Así que ése era el tipo de libros que Pedro Alfonso quería escribir y el motivo por el que se había retirado del ajetreado mundo hasta aquel apartado lugar.


—Lo vengo siguiendo desde Londres—continuó el editor—; ésta es la única dirección que he conseguido, después de molestar a todos sus parientes. Con suerte, podré dar hoy con él. No sé por qué últimamente se niega a atender mis llamadas, y la verdad, estoy un tanto preocupado por su aislamiento.


—Al parecer ha tenido usted mucha suerte, porque yo sé dónde vive —anuncié feliz a ese sujeto, dispuesta a llevarle a Pedro una sorpresita.

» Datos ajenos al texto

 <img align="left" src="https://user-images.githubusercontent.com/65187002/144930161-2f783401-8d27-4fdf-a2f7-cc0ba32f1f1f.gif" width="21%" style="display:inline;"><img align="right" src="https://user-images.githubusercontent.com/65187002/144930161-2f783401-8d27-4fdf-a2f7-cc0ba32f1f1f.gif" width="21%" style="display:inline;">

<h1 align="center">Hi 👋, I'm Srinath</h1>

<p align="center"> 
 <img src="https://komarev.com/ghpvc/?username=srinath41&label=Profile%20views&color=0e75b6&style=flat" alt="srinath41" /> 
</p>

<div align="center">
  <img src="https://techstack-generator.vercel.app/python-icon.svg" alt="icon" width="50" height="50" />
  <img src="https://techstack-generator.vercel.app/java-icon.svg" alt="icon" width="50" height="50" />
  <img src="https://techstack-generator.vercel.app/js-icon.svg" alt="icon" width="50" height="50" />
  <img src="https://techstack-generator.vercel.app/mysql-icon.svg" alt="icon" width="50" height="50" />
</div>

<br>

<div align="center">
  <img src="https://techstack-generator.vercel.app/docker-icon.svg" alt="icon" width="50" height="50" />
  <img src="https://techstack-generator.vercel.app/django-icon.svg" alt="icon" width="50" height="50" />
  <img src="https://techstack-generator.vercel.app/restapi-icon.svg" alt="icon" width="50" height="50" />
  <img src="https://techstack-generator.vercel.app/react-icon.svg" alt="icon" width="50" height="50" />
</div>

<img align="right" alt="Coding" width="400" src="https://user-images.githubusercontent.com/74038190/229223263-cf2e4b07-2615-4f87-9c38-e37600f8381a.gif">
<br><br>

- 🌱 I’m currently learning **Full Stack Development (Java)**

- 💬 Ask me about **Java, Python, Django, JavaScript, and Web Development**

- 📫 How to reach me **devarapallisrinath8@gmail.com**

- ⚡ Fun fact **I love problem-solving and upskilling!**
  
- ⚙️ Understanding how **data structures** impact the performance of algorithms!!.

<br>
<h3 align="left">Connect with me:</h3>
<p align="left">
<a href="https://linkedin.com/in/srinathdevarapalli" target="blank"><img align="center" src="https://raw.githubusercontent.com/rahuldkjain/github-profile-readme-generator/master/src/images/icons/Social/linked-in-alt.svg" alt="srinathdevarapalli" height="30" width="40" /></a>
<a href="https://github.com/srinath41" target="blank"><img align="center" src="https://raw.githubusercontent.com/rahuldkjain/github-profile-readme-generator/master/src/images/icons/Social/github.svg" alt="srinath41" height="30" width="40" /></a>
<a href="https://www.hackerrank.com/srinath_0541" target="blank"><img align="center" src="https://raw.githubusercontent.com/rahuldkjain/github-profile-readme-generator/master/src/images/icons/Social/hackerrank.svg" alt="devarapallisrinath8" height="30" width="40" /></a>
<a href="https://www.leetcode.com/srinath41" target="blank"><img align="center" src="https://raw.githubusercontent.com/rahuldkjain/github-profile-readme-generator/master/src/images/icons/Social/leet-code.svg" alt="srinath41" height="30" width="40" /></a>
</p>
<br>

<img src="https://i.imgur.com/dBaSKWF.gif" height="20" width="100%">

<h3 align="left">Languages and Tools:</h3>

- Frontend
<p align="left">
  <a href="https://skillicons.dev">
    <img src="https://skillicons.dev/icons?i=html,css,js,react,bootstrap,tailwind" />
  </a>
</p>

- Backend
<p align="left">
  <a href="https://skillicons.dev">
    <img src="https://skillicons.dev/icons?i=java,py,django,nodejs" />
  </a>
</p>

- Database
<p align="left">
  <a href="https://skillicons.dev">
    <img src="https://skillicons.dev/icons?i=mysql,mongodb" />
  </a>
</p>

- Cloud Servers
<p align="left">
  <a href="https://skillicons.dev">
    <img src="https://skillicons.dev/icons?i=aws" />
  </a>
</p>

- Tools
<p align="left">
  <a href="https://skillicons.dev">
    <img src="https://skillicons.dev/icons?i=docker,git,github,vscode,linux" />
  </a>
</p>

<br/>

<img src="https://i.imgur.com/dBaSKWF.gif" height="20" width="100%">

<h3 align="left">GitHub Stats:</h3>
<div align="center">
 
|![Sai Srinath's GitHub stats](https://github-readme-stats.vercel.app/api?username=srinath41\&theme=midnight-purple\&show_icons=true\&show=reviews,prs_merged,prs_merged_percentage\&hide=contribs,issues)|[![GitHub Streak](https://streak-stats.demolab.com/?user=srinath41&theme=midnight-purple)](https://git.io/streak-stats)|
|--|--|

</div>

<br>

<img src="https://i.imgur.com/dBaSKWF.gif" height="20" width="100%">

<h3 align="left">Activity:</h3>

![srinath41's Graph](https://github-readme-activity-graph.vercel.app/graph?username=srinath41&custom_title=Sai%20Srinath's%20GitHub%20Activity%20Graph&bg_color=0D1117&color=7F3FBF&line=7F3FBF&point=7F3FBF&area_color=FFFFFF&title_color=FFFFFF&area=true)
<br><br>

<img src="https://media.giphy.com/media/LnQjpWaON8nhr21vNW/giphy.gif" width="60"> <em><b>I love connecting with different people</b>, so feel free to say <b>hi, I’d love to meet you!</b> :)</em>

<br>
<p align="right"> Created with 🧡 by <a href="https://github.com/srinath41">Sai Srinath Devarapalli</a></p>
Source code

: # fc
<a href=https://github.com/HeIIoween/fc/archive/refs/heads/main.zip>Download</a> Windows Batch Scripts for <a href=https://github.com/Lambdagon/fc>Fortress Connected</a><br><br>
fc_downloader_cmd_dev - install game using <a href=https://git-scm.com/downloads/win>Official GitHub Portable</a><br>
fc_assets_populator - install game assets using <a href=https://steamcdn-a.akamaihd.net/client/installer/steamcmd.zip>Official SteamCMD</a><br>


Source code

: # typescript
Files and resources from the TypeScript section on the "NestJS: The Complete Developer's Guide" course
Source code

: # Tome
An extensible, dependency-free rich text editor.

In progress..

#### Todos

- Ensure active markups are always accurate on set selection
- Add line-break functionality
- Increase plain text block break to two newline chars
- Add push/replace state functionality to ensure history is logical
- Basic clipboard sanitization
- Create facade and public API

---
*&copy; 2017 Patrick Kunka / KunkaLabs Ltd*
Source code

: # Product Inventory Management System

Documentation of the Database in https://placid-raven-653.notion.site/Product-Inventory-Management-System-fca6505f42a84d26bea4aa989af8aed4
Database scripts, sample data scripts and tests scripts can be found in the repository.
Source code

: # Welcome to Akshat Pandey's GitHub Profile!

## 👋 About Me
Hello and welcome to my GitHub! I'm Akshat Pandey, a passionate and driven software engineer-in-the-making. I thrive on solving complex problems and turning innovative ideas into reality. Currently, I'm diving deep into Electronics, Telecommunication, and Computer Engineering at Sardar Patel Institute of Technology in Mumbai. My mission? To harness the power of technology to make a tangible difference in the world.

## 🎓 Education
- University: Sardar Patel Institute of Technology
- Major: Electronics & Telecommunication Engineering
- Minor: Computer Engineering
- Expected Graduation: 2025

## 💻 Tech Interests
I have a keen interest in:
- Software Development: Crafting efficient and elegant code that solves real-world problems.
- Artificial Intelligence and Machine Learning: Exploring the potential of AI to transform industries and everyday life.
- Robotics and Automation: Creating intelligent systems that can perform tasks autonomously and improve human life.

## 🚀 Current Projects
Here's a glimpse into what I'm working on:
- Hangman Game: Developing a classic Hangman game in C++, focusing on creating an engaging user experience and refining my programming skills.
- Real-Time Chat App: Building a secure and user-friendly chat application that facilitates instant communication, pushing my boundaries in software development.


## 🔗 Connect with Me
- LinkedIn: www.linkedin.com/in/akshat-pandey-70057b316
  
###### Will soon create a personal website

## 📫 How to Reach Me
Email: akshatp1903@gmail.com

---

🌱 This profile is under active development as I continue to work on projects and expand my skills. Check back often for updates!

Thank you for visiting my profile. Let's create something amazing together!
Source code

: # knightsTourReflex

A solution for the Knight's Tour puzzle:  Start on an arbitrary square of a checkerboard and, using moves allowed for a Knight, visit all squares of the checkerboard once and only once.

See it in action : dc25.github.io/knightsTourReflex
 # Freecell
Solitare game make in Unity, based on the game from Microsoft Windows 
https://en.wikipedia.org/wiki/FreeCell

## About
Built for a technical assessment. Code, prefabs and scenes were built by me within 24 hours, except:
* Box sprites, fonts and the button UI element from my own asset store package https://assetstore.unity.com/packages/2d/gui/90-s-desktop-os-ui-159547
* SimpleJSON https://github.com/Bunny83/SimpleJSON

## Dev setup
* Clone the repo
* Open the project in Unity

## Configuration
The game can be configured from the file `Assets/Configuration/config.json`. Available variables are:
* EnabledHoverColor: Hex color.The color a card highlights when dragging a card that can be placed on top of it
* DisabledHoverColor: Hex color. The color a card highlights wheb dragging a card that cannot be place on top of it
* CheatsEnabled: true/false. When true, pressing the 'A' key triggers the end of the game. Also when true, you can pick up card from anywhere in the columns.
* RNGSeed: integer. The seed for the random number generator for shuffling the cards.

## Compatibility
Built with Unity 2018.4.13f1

—¡Es usted mi salvación! Espero no meterla en un problema por esto —dijo con algo de preocupación Pablo, que por lo visto conocía el carácter del irascible pelirrojo.


—No se preocupe. Podría decirse que somos íntimos, ya que después de todo, vivo con él... —afirmé, dispuesta a que el pequeño hombre que me acompañaba cayera en el engaño que insinuaban mis palabras.


Mientras conducía el todoterreno de Pablo Smith, que claramente había tenido más cabeza que yo a la hora de alquilar un coche, me di cuenta de un detalle que podría ser una importante arma para mi lucha contra Pedro, y era que aquel hombre que no paraba de elogiarlo en la misma medida en que lo menospreciaba con alguno de sus comentarios, no sabía que en realidad el autor con el que trataba a diario era la famosa Miss Dorothy.


Eso me hizo sonreír con malicia mientras intentaba imaginar qué sería capaz de hacer Pedro para que ciertas personas no conocieran la verdadera identidad de la noble ancianita. Con una nueva arma entre mis manos, un incauto a mi lado, al que sin duda podía manejar, y un nuevo e infalible plan para conseguir lo que quería, me adentré de nuevo en aquel escarpado terreno que llevaba al hogar de Miss Dorothy, más que dispuesta a sacarle de una vez por todas el maldito libro que todos querían.


—Y dígame una cosa… como editor, ¿qué piensa usted de esa famosa escritora llamada Miss Dorothy? —pregunté con una ladina sonrisa a mi hablador acompañante mientras me aseguraba de su ignorancia al respecto.